The presentation with infantile colitis may raise the possibility of other monogenic disorders such as deficiencies of IL-10RA, IL-10RB, IL-10, or forkhead box P3 (FOXP3). However unlike CD25 deficiency, the lack of universal deficiency in T cells (normal T-cell receptor excision circles (TRECS), normal thymus) and susceptibility to infections is common to these disorders. Conditions that can combine profound T-cell deficiency and autoimmune manifestations including enteropathy and endocrine abnormalities are TTC7A and STAT1 deficiencies.

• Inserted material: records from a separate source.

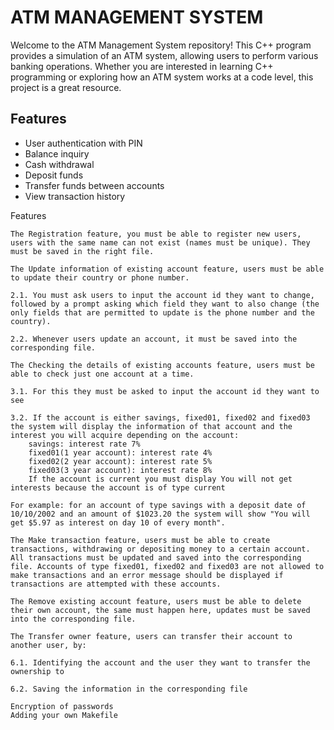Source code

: # ATM MANAGEMENT SYSTEM

Welcome to the ATM Management System repository! This C++ program provides a simulation of an ATM system, allowing users to perform various banking operations. Whether you are interested in learning C++ programming or exploring how an ATM system works at a code level, this project is a great resource.

## Features

- User authentication with PIN
- Balance inquiry
- Cash withdrawal
- Deposit funds
- Transfer funds between accounts
- View transaction history
  
Features

    The Registration feature, you must be able to register new users, users with the same name can not exist (names must be unique). They must be saved in the right file.

    The Update information of existing account feature, users must be able to update their country or phone number.

    2.1. You must ask users to input the account id they want to change, followed by a prompt asking which field they want to also change (the only fields that are permitted to update is the phone number and the country).

    2.2. Whenever users update an account, it must be saved into the corresponding file.

    The Checking the details of existing accounts feature, users must be able to check just one account at a time.

    3.1. For this they must be asked to input the account id they want to see

    3.2. If the account is either savings, fixed01, fixed02 and fixed03 the system will display the information of that account and the interest you will acquire depending on the account:
        savings: interest rate 7%
        fixed01(1 year account): interest rate 4%
        fixed02(2 year account): interest rate 5%
        fixed03(3 year account): interest rate 8%
        If the account is current you must display You will not get interests because the account is of type current

    For example: for an account of type savings with a deposit date of 10/10/2002 and an amount of $1023.20 the system will show "You will get $5.97 as interest on day 10 of every month".

    The Make transaction feature, users must be able to create transactions, withdrawing or depositing money to a certain account. All transactions must be updated and saved into the corresponding file. Accounts of type fixed01, fixed02 and fixed03 are not allowed to make transactions and an error message should be displayed if transactions are attempted with these accounts.

    The Remove existing account feature, users must be able to delete their own account, the same must happen here, updates must be saved into the corresponding file.

    The Transfer owner feature, users can transfer their account to another user, by:

    6.1. Identifying the account and the user they want to transfer the ownership to

    6.2. Saving the information in the corresponding file

    Encryption of passwords
    Adding your own Makefile
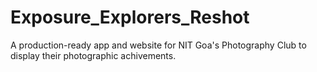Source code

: # Exposure_Explorers_Reshot

A production-ready app and website for NIT Goa's Photography Club to display their photographic achivements.
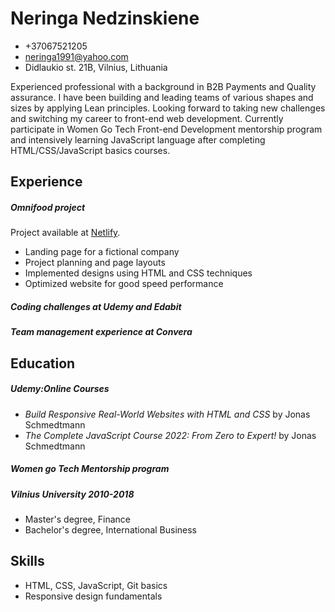 # Neringa Nedzinskiene

- +37067521205
- [neringa1991@yahoo.com](mailto:neringa1991@yahoo.com)
- Didlaukio st. 21B, Vilnius, Lithuania

Experienced professional with a background in B2B Payments and Quality assurance. I have been building and leading teams of various shapes and sizes by applying Lean principles. Looking forward to taking new challenges and switching my career to front-end web development. Currently participate in Women Go Tech Front-end Development mentorship program and intensively learning JavaScript language after completing HTML/CSS/JavaScript basics courses.

## Experience

##### Omnifood project

Project available at [Netlify](https://omnifood-neringa.netlify.app/).

- Landing page for a fictional company
- Project planning and page layouts
- Implemented designs using HTML and CSS techniques
- Optimized website for good speed performance

##### Coding challenges at Udemy and Edabit

##### Team management experience at Convera

## Education

##### Udemy:Online Courses

- _Build Responsive Real-World Websites with HTML and CSS_ by Jonas Schmedtmann
- _The Complete JavaScript Course 2022: From Zero to Expert!_ by Jonas Schmedtmann

##### Women go Tech Mentorship program

##### Vilnius University 2010-2018

- Master's degree, Finance
- Bachelor's degree, International Business

## Skills

- HTML, CSS, JavaScript, Git basics
- Responsive design fundamentals
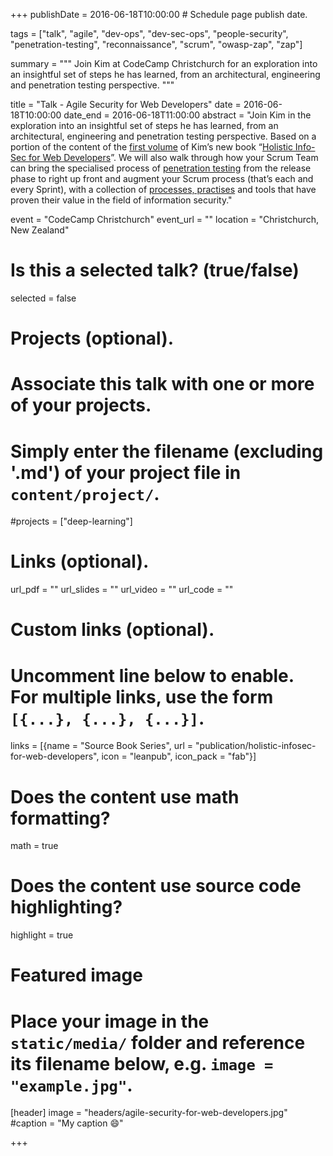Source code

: +++
publishDate = 2016-06-18T10:00:00  # Schedule page publish date.

tags = ["talk", "agile", "dev-ops", "dev-sec-ops", "people-security", "penetration-testing", "reconnaissance", "scrum", "owasp-zap", "zap"]

summary = """
Join Kim at CodeCamp Christchurch for an exploration into an insightful set of steps he has learned, from an architectural, engineering and penetration testing perspective.
"""

title = "Talk - Agile Security for Web Developers"
date = 2016-06-18T10:00:00
date_end = 2016-06-18T11:00:00
abstract = "Join Kim in the exploration into an insightful set of steps he has learned, from an architectural, engineering and penetration testing perspective. Based on a portion of the content of the [first volume](https://f0.holisticinfosecforwebdevelopers.com/) of Kim’s new book “[Holistic Info-Sec for Web Developers](https://holisticinfosecforwebdevelopers.com/)”. We will also walk through how your Scrum Team can bring the specialised process of [penetration testing](https://f0.holisticinfosecforwebdevelopers.com/chap06.html#process-and-practises-penetration-testing) from the release phase to right up front and augment your Scrum process (that’s each and every Sprint), with a collection of [processes, practises](https://f0.holisticinfosecforwebdevelopers.com/chap06.html#process-and-practises-agile-development-and-practices) and tools that have proven their value in the field of information security."

event = "CodeCamp Christchurch"
event_url = ""
location = "Christchurch, New Zealand"

# Is this a selected talk? (true/false)
selected = false

# Projects (optional).
#   Associate this talk with one or more of your projects.
#   Simply enter the filename (excluding '.md') of your project file in `content/project/`.
#projects = ["deep-learning"]

# Links (optional).
url_pdf = ""
url_slides = ""
url_video = ""
url_code = ""

# Custom links (optional).
#   Uncomment line below to enable. For multiple links, use the form `[{...}, {...}, {...}]`.
links = [{name = "Source Book Series", url = "publication/holistic-infosec-for-web-developers", icon = "leanpub", icon_pack = "fab"}]


# Does the content use math formatting?
math = true

# Does the content use source code highlighting?
highlight = true

# Featured image
# Place your image in the `static/media/` folder and reference its filename below, e.g. `image = "example.jpg"`.
[header]
image = "headers/agile-security-for-web-developers.jpg"
#caption = "My caption :smile:"

+++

A feature that distinguishes CD25 deficiency from all these disorders is the heavy infiltrates of lymphocytes in target organs, probably triggering tissue damage. As described in the first case (
Sharfe et al. 1997) infiltrates were detected in the lungs, gut, and the liver. This feature suggests that infiltrating T cells are autoreactive in nature. There are several mechanisms involved in creating and propagating such cells in CD25 deficiency. The first is the abnormality in central tolerance. The thymus in CD25 deficiency showed reduced expression of CD1 that lead to abnormal negative selection coupled with decreased apoptosis that resulted in prolonged survival of these autoreactive T cells (
Roifman 2000).
The second mechanism is the impaired peripheral regulation of T cells because of reduced CD25+ FOXP3+ CD4+ Tregs. Unlike FOXP3, IL10RA, IL10RB, and IL10 deficiencies, a lack of CD25 causes combined immunodeficiency as well as autoimmunity. Indeed, all known cases suffer severe CMV infections of the lung and gut.
In summary, we reported a unique case of CD25 deficiency caused by a novel mutation. Presentation was very early in infancy and included pulmonary hemorrhage but without symptoms of colitis.